Being highly educated Black men who hold white-collar jobs does not prevent men of color from experiencing aggressive interactions with law enforcement, one panelist noted. “No matter what, when someone sees you in the car and if you’re not wearing the badge or wearing the suit or wearing the uniform, you’re another black man,” Crawford said.
The impact on a personal level is devastating and speaks to the differences in how Black men are treated by society and law enforcement. For example, Henderson described how he had been detained and arrested more than eight times throughout his life often in really challenging circumstances for things that he felt were objectively unfair.
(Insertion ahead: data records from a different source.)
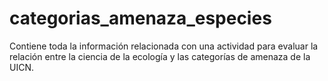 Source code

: # categorias_amenaza_especies
Contiene toda la información relacionada con una actividad para evaluar la relación entre la ciencia de la ecología y las categorías de amenaza de la UICN.

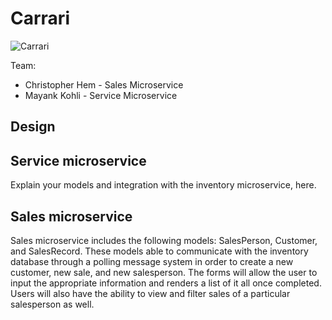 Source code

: # Carrari

![Carrari](https://gitlab.com/chris.hem10/project-beta/-/blob/1caaea4d5c158deefed5b66e2b2a6fb5a911647b/ghi/app/public/images/carrari.png)

Team:

* Christopher Hem - Sales Microservice
* Mayank Kohli - Service Microservice

## Design

## Service microservice

Explain your models and integration with the inventory
microservice, here.

## Sales microservice

Sales microservice includes the following models: SalesPerson, Customer, and SalesRecord. These models able to communicate with the inventory database through a polling message system in order to create a new customer, new sale, and new salesperson. The forms will allow the user to input the appropriate information and renders a list of it all once completed. Users will also have the ability to view and filter sales of a particular salesperson as well.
Check out the new video from the Men of Color Project.
Another panelist, Michigan Lt. Governor Garlin Gilchrist recalled that his first experience with law enforcement was at the age of nine. He said he now uses that story to reinforce awareness of how members of the Black community are viewed negatively compared to others in society. “As a statewide elected official, I have used this as an opportunity to tell that story, and that the challenges of being discriminated against, profiled, and to be put in harm’s way for living your life… that is not something that you can achieve your way out of,” Lt. Governor Gilchrist explained. “That’s not something that you can educate your way out of.”
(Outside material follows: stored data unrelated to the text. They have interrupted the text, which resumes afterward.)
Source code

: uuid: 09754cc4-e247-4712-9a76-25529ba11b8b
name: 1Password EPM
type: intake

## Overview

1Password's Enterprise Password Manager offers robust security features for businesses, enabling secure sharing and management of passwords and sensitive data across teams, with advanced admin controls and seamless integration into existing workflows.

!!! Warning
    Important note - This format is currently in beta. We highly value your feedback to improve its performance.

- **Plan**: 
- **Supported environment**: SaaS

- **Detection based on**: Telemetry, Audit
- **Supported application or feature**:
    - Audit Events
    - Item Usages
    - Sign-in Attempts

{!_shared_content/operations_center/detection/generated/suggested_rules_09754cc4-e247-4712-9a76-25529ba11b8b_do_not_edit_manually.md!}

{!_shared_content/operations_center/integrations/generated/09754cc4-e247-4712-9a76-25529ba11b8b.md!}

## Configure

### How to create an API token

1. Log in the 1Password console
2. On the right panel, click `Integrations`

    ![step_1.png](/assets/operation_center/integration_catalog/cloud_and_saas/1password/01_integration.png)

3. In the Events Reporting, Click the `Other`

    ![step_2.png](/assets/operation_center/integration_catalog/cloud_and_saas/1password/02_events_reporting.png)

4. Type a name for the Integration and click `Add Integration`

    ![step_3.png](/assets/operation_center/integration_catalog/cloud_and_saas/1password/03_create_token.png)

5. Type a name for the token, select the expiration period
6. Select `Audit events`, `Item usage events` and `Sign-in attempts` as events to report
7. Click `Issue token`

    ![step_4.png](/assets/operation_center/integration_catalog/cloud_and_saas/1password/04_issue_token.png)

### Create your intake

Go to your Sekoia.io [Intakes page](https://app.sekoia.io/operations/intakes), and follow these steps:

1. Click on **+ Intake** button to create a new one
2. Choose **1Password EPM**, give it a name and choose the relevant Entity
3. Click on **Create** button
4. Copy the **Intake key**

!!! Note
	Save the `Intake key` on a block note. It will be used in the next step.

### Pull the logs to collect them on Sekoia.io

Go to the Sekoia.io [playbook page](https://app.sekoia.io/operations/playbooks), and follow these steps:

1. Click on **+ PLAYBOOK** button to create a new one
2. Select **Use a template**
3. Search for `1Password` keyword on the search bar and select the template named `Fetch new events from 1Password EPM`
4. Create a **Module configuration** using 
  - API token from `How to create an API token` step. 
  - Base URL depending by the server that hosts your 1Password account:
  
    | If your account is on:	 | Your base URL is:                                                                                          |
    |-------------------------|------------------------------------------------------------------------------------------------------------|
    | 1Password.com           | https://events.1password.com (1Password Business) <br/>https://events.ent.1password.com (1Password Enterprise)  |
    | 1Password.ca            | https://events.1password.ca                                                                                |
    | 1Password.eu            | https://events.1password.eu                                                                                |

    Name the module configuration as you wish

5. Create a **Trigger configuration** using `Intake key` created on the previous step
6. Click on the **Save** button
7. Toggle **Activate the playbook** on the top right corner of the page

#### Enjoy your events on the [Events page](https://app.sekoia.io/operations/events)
Even when Black lawyers are dressed in a suit, they still experience wrong assumptions about who they are and their jobs. “The last time that I was stopped at gunpoint, I was the chief at the prosecutor’s office here in my city… and it wasn’t because I wasn’t in a suit because I was. It wasn’t because I didn’t have a badge, because I did,” Henderson said. “It was because I looked the way that I look, and I’m a black man that fit a profile.”
Henderson also recalled that on his first day going into court as a lawyer, the judge told him that he needed to wait for his lawyer to show up before he was allowed to speak. “He didn’t know that I was there as an attorney assigned to his courtroom.”
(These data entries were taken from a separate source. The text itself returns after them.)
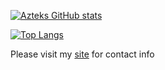 [![Azteks GitHub stats](https://github-readme-stats.vercel.app/api?username=aztek1337&theme=gruvbox)](https://github.com/anuraghazra/github-readme-stats)

[![Top Langs](https://github-readme-stats.vercel.app/api/top-langs/?username=aztek1337&theme=gruvbox&hide=C,objective-C&layout=compact)](https://github.com/anuraghazra/github-readme-stats)

Please visit my [site](htttps://angel-alvarez.dev) for contact info
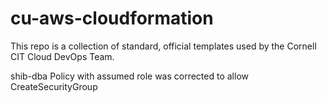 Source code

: # cu-aws-cloudformation

This repo is a collection of standard, official templates used by the Cornell CIT Cloud DevOps Team.

shib-dba Policy with assumed role was corrected to allow CreateSecurityGroup
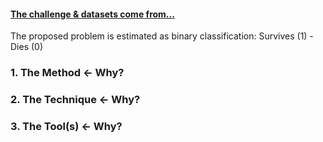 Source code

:#### [The challenge & datasets come from...](https://github.com/akimwong/1_OnPremise/tree/main/Journey/001/01_Classification/01_Titanic/)

The proposed problem is estimated as binary classification: Survives (1) - Dies (0)

### 1. The Method <- Why?


### 2. The Technique <- Why?


### 3. The Tool(s) <- Why?


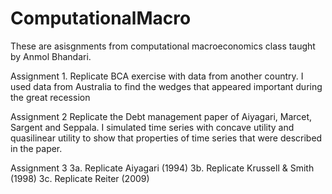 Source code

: # ComputationalMacro

These are asisgnments from computational macroeconomics class taught by Anmol Bhandari. 

Assignment 1.
Replicate BCA exercise with data from another country. I used data from Australia to find the wedges that appeared important during the great recession

Assignment 2
Replicate the Debt management paper of Aiyagari, Marcet, Sargent and Seppala. I simulated time series with concave utility and quasilinear utility to show that properties of time series that were described in the paper.

Assignment 3
3a. Replicate Aiyagari (1994)
3b. Replicate Krussell & Smith (1998)
3c. Replicate Reiter (2009)
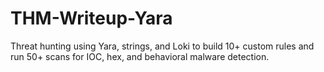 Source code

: # THM-Writeup-Yara
Threat hunting using Yara, strings, and Loki to build 10+ custom rules and run 50+ scans for IOC, hex, and behavioral malware detection.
There is a special balancing act to being a Black man, an attorney, and a member of society and its reflected in the larger issue of Black people dying unnecessarily when they are doing mundane things, such as jogging, walking down the street, or even sleeping at home. “My titles don’t matter. My education don’t matter. My work experience don’t matter when what you see is my skin,” Henderson said, adding that has become a problem, especially in regards to justice system, “where color makes a difference, and where the color of your skin means that you have a different encounter than your peers.”
“We can’t fix what we don’t talk about”
The human impact of these negative experiences with law enforcement have a disastrous, multi-layered impact personally on Black lawyers. Panelist S. Lee Merritt, Founder of the Merritt Law Firm, elaborated on how as lawyers, men of color know in great depth the statutes that law enforcement uses to justify the violence, as well as the fear that can arise during a personal encounter with a police officer. “Because we’re attorneys and we look at some of the statutes and training that these officers go through, I know that all kinds of justifications [by an officer] could be used to kill me in that moment and it would have been justified,” Merritt said.
Crawford agreed, adding that this internal struggle needs to be expressed. “We often struggle with not measuring up — whether as an attorney or an elected official — our exterior doesn’t show our qualifications or titles,” he said.
Exacerbating the trauma is the “suffering-in-silence” norm among men of color. “We don’t have other people really checking on our wellbeing,” Merritt noted. “And I believe that there is a level of trauma… for black men who are seeing other black men getting killed and imagining the scenarios where they might be killed. It is more traumatic than we let on.”
To change the narrative of Black men and law enforcement, people who care from all races, creeds, communities, cultures are needed, the panel stressed. “We have to start unpacking some of these subjective [issues]… because we can’t move forward as a society,” said Henderson. “We can’t claim to be just. We can’t claim to be fair until we get race-neutral outcomes.
“And that’s just an issue,” he added. “But it’s less of an issue when we are silent.”